Scan the data below for lines holding the word "represented", and copy each line found.
====== DATASET EXCERPTS ======
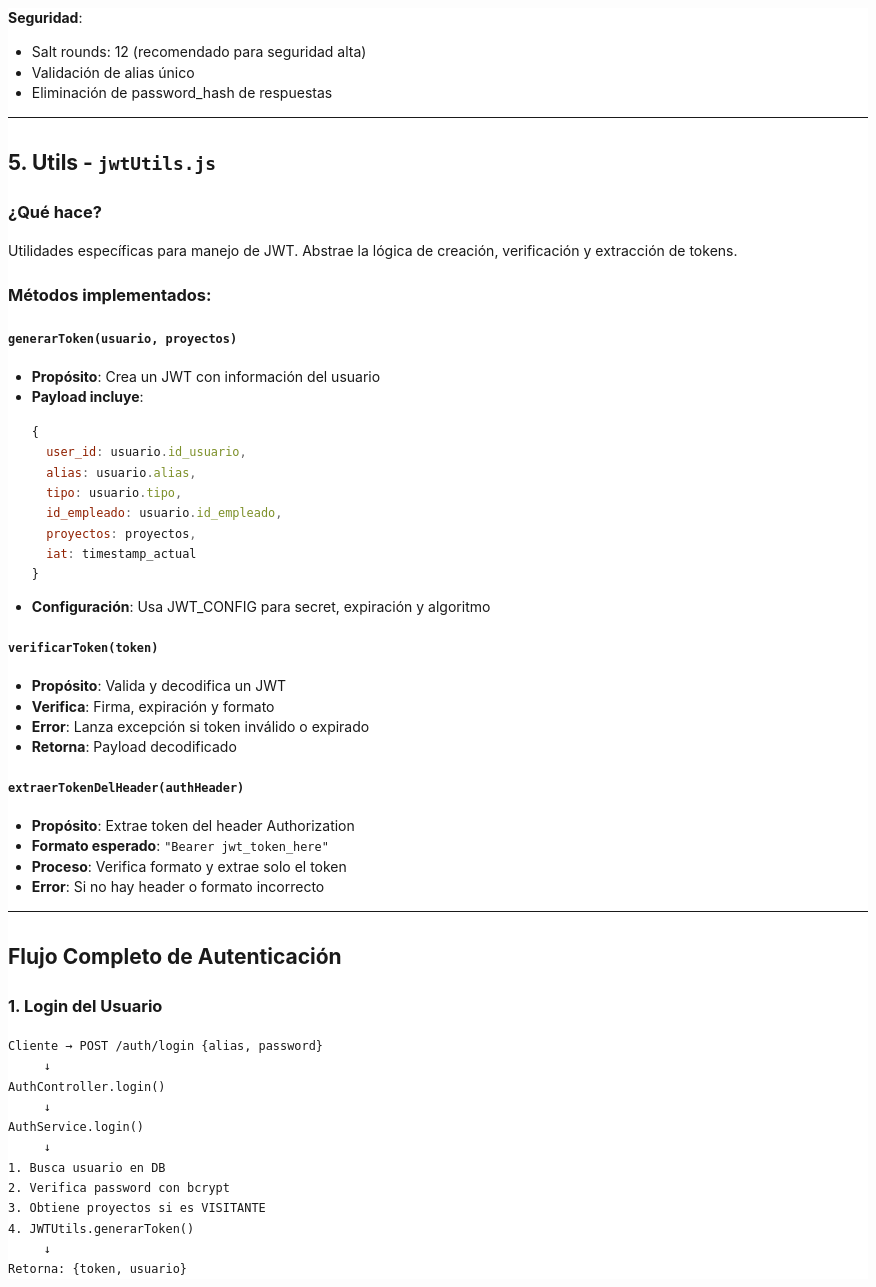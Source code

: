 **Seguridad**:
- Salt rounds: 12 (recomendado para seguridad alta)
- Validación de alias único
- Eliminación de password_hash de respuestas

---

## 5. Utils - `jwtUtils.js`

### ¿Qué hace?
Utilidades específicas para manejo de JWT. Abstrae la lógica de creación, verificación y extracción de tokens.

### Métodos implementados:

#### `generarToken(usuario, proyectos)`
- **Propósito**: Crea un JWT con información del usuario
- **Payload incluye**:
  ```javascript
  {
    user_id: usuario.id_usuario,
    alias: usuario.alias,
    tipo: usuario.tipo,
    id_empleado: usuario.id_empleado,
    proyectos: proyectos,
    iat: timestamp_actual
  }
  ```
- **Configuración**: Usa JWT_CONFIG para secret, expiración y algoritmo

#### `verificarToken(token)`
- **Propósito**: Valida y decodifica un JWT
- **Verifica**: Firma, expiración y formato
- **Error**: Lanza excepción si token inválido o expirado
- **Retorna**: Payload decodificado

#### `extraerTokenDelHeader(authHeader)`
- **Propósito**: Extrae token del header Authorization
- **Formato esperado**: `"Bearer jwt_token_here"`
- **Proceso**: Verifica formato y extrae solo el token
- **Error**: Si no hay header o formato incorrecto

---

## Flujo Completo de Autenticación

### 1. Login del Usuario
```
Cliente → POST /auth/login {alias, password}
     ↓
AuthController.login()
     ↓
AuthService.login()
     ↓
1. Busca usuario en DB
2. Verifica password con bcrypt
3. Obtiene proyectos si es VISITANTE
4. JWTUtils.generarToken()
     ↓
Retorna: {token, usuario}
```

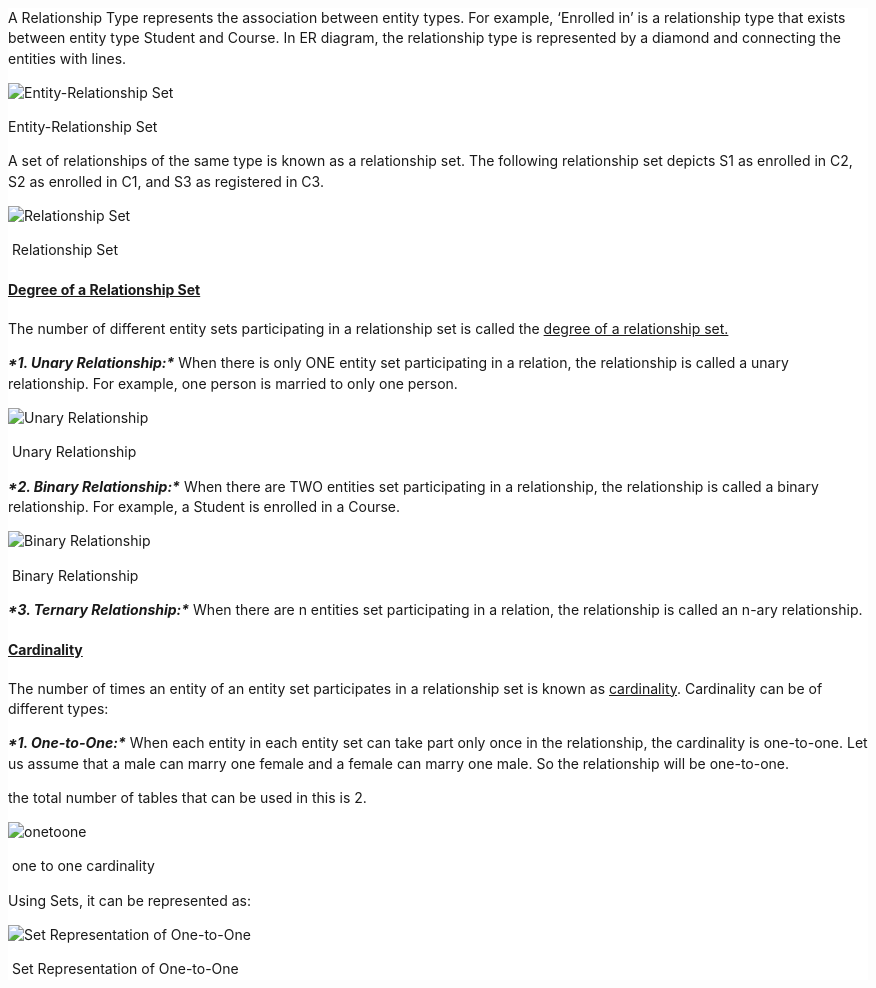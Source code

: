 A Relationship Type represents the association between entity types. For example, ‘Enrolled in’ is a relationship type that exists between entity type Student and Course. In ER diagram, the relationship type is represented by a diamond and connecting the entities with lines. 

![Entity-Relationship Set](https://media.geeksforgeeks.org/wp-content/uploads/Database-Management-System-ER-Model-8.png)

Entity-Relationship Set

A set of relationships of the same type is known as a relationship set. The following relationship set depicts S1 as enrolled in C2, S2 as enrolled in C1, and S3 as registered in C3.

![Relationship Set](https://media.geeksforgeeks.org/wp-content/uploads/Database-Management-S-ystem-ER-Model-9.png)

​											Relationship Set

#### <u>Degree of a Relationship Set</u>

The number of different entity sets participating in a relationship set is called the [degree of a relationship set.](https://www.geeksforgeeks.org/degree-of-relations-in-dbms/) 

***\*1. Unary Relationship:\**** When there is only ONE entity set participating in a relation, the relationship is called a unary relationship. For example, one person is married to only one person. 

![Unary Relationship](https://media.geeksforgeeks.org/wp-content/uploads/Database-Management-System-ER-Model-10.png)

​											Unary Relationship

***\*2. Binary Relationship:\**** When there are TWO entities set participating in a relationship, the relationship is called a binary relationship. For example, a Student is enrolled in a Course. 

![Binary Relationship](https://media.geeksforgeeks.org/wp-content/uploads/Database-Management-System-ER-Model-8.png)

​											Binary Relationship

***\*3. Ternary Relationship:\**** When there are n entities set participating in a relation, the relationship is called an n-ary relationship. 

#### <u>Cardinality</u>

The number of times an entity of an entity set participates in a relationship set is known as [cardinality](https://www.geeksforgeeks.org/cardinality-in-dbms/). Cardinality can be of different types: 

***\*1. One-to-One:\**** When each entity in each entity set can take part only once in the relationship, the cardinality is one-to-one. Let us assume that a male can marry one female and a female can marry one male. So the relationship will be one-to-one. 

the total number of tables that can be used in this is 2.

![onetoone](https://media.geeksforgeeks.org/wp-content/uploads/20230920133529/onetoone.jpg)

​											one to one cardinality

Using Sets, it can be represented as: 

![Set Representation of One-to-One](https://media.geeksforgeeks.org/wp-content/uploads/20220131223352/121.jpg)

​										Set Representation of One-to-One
======
ANSWER SPACE >>
: A Relationship Type represents the association between entity types. For example, ‘Enrolled in’ is a relationship type that exists between entity type Student and Course. In ER diagram, the relationship type is represented by a diamond and connecting the entities with lines. 
Using Sets, it can be represented as: 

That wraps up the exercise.